== About this task ==
Determine the number of lines below that contain the string "github", and state only that number.

== Input data ==

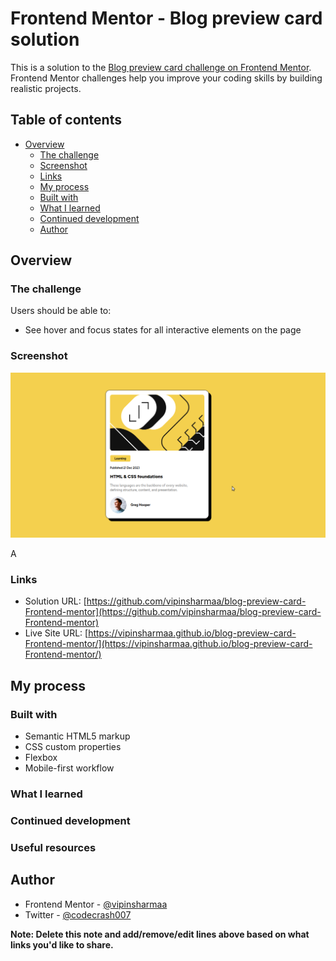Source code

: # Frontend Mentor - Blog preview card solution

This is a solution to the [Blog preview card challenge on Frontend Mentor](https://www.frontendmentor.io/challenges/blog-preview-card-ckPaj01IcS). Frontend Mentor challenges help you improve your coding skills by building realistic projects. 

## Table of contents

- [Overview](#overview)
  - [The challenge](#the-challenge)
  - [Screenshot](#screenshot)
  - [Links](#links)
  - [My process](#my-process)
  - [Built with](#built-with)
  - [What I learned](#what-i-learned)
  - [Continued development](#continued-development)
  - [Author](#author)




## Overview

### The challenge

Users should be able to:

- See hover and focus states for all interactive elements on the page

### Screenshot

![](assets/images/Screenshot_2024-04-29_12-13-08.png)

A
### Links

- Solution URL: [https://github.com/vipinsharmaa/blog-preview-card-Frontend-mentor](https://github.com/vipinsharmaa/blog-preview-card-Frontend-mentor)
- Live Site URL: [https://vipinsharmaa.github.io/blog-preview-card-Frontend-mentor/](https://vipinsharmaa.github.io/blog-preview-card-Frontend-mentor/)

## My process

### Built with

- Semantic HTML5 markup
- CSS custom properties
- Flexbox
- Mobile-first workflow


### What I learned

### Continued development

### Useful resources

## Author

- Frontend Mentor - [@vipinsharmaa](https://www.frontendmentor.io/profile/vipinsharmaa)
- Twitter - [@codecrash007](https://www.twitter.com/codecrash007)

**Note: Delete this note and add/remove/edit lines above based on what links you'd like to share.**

== Exercise answer ==
2